La partecipazione è libertà, libertà vera, come cantava il grande Gaber, è condivisione, inclusione, socializzazione, è la migliore condizione per conoscere e imparare.

E che grande responsabilità sociale ha l’architettura: creatrice di spazi e quindi di emozioni, sensazioni di benessere o malessere, di situazioni, di possibilità.

Uno spazio privo di barriere e ostacoli, fruibile facilmente e accessibile dalla maggior parte di persone, se non da tutti, massimizza queste possibilità: la socializzazione, il movimento, l’interazione e perciò la partecipazione.

L’accessibilità diventa sinonimo di partecipazione.

Questa semplice riflessione nasce da un corso che ho seguito alcune settimane fa, organizzato dall’Ordine APPC di Venezia in collaborazione con l’Ufficio Formazione del Comune di Venezia, intitolato “Oltre le barriere architettoniche verso una progettazione universale”. E’ stata un’interessante esperienza in cui liberi professionisti e tecnici comunali hanno avuto l’occasione di confrontarsi su un tema molto importante e che spesso tende a diventare un mero assolvimento burocratico.

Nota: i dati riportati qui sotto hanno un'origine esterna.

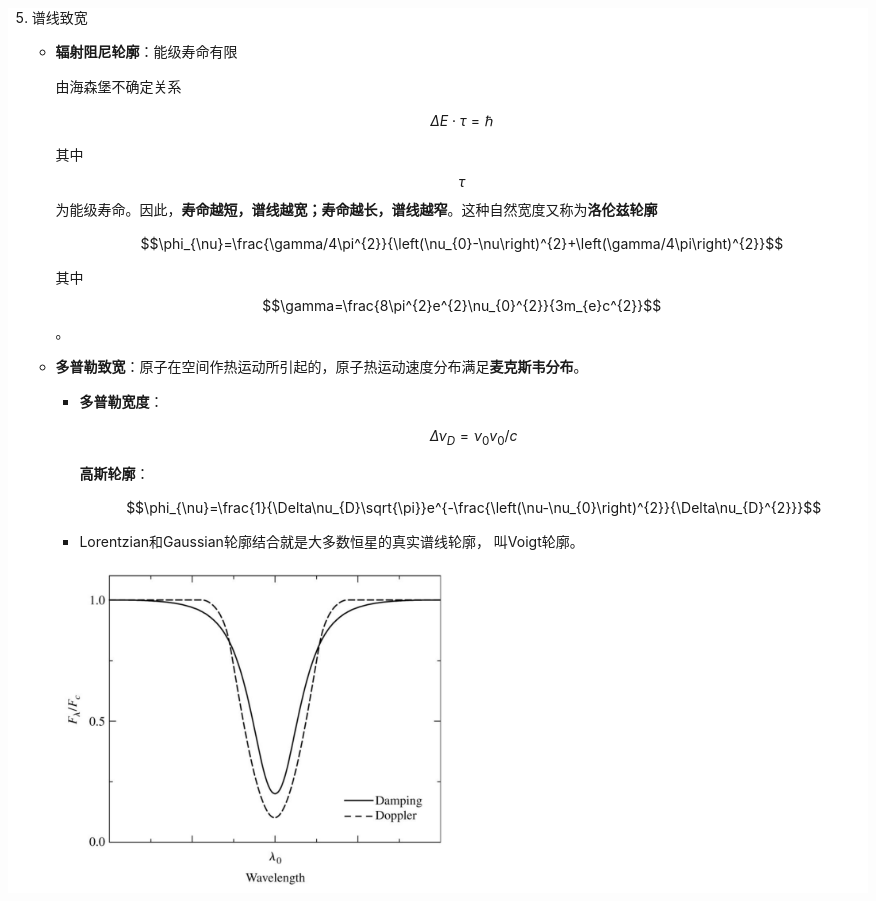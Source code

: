 5. 谱线致宽

   - **辐射阻尼轮廓**：能级寿命有限

     由海森堡不确定关系

     $$\Delta E\cdot\tau=\hbar$$

     其中$$\tau$$为能级寿命。因此，**寿命越短，谱线越宽；寿命越长，谱线越窄**。这种自然宽度又称为**洛伦兹轮廓**

     $$\phi_{\nu}=\frac{\gamma/4\pi^{2}}{\left(\nu_{0}-\nu\right)^{2}+\left(\gamma/4\pi\right)^{2}}$$

     其中$$\gamma=\frac{8\pi^{2}e^{2}\nu_{0}^{2}}{3m_{e}c^{2}}$$。

   - **多普勒致宽**：原子在空间作热运动所引起的，原子热运动速度分布满足**麦克斯韦分布**。

     - **多普勒宽度**：

       $$\Delta\nu_{D}=\nu_{0}v_{0}/c$$

       **高斯轮廓**：

       $$\phi_{\nu}=\frac{1}{\Delta\nu_{D}\sqrt{\pi}}e^{-\frac{\left(\nu-\nu_{0}\right)^{2}}{\Delta\nu_{D}^{2}}}$$

     - Lorentzian和Gaussian轮廓结合就是大多数恒星的真实谱线轮廓， 叫Voigt轮廓。

     <img src="/Figures/Stellar-Atmosphere/Voigt.png" width="50%">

Oltre alla normativa nazionale e regionale, densa e abbastanza complessa, è stato interessante affrontare il tema dell’accessibilità sotto altri punti di vista, anche partendo da alcuni riferimenti culturali quali l’ICF (International Classification of Functioning, Disability and Health) e l’Univesal Design, passando attraverso la definizione di “salute” data dall’OMS, fino ad arrivare al principio dell’Active Design, che si occupa non solo di progettare ambienti e infrastrutture accessibili per tutti, o quasi tutti, ma di progettare ambienti e infrastrutture “abilitanti” e “allenanti” a mantenere un buono stato di salute.

Questo percorso porta ad uno stravolgimento dal punto di vista progettuale: progettare, non più per l’uomo standard, poiché nessun uomo è uguale ad un altro, ma per l’uomo reale, l’uomo che ha delle reali diversità, difficoltà e condizioni, e più persone avranno accesso e godranno del benessere derivante dall'utilizzo di questi spazi, più l’obbiettivo potrà considerarsi raggiunto. Progettare quindi spazi accessibili per tutti (o quasi).

Interessante è stato anche affrontare il concetto di “barriera”, solitamente e ingenuamente intesa solo come elemento costruttivo, una scala o un solo gradino, la larghezza di un percorso, la tipologia di una pavimentazione, la pendenza di una rampa… elemento fisico da superare e che la normativa ha ben codificato e regolamentato. Ma esistono barriere di diverso tipo, quelle codificate come “sensoriali”, cioè di tipo visivo e uditivo. Quindi, anche una cattiva comunicazione, sia essa scritta, prodotta attraverso un suono, un particolare colore o tipo di superficie, possono impedire la partecipazione, e quindi diventare barriere.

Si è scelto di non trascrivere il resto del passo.